しかし、なめらかさがメリットのCVTに疑似的にステップ変速機能を持たせ、パドルシフトやシフトレバーによりマニュアル操作ができるようにしているモデルは少なくない。むしろマニュアルモードを持たないCVT車のほうが少数派といえるくらいだ。その元祖といえるのは、スバルの軽自動車「ヴィヴィオ」だろう。世界的にも量産CVTについてリードしていたスバル(当時は富士重工業)は、1997年に6速マニュアルモードを持つ「スポーツシフト」を搭載したグレードを追加設定した。このモデルではシフトレバーをシーケンシャル(前後)操作するマニュアル操作が可能だった。

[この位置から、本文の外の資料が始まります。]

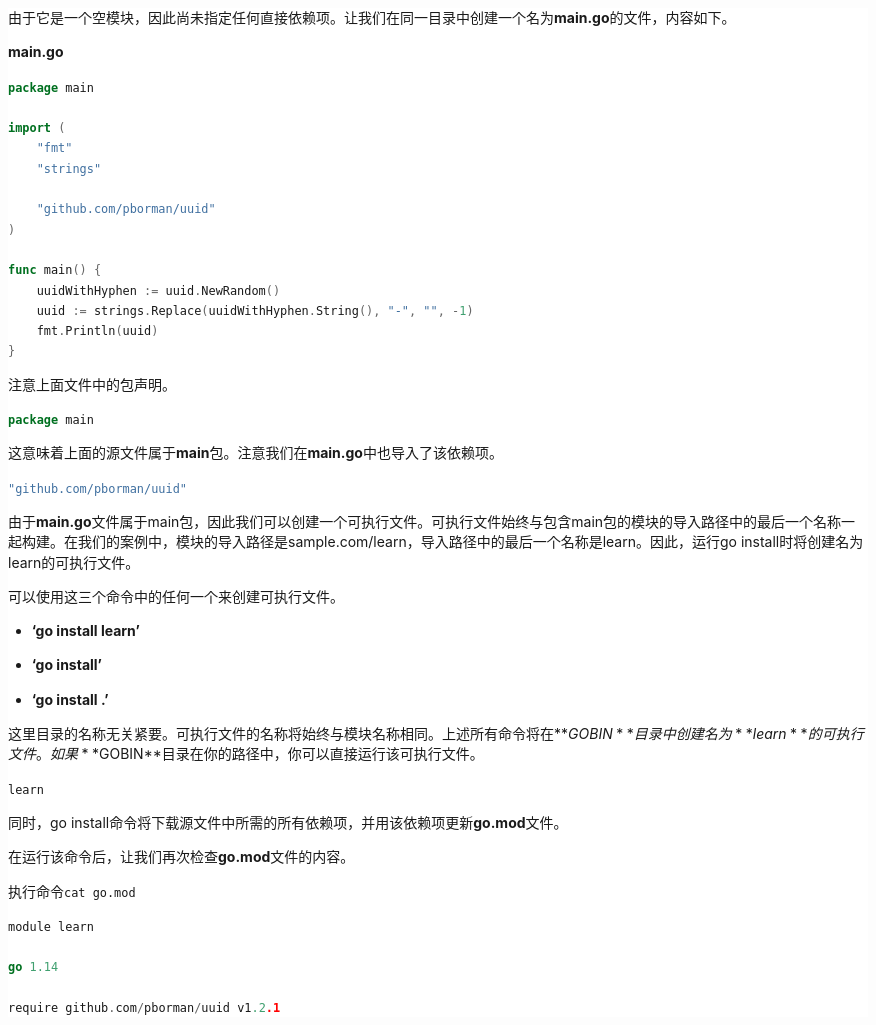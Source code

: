 由于它是一个空模块，因此尚未指定任何直接依赖项。让我们在同一目录中创建一个名为**main.go**的文件，内容如下。

**main.go**

```go
package main

import (
	"fmt"
	"strings"

	"github.com/pborman/uuid"
)

func main() {
	uuidWithHyphen := uuid.NewRandom()
	uuid := strings.Replace(uuidWithHyphen.String(), "-", "", -1)
	fmt.Println(uuid)
}
```

注意上面文件中的包声明。

```go
package main
```

这意味着上面的源文件属于**main**包。注意我们在**main.go**中也导入了该依赖项。

```go
"github.com/pborman/uuid"
```

由于**main.go**文件属于main包，因此我们可以创建一个可执行文件。可执行文件始终与包含main包的模块的导入路径中的最后一个名称一起构建。在我们的案例中，模块的导入路径是sample.com/learn，导入路径中的最后一个名称是learn。因此，运行go install时将创建名为learn的可执行文件。

可以使用这三个命令中的任何一个来创建可执行文件。

+   **‘go install learn’**

+   **‘go install’**

+   **‘go install .’**

这里目录的名称无关紧要。可执行文件的名称将始终与模块名称相同。上述所有命令将在**$GOBIN**目录中创建名为**learn**的可执行文件。如果**$GOBIN**目录在你的路径中，你可以直接运行该可执行文件。

```go
learn
```

同时，go install命令将下载源文件中所需的所有依赖项，并用该依赖项更新**go.mod**文件。

在运行该命令后，让我们再次检查**go.mod**文件的内容。

执行命令`cat go.mod`

```go
module learn

go 1.14

require github.com/pborman/uuid v1.2.1
```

パドルシフトなどによるマニュアルモードを活用するシーンというのは、どんなときだろうか。おそらく、多くのユーザーはエンジンブレーキを思い通りにコントロールするために使っているのだと想像できる。CVTは燃費に有利なトランスミッションといえるが、そのためアクセルオフでは変速比をロング側(ハイギアード)にして空走させるような制御になっていることが多い。そしてブレーキを踏むと、速度に合わせて変速比を変えていくといった具合だ。街乗りではそれで悪くないのだが、ワインディングなどエンジンブレーキを多用したほうが乗りやすいシーンにおいては、アクセルオフで減速しないのは乗りづらい面もある。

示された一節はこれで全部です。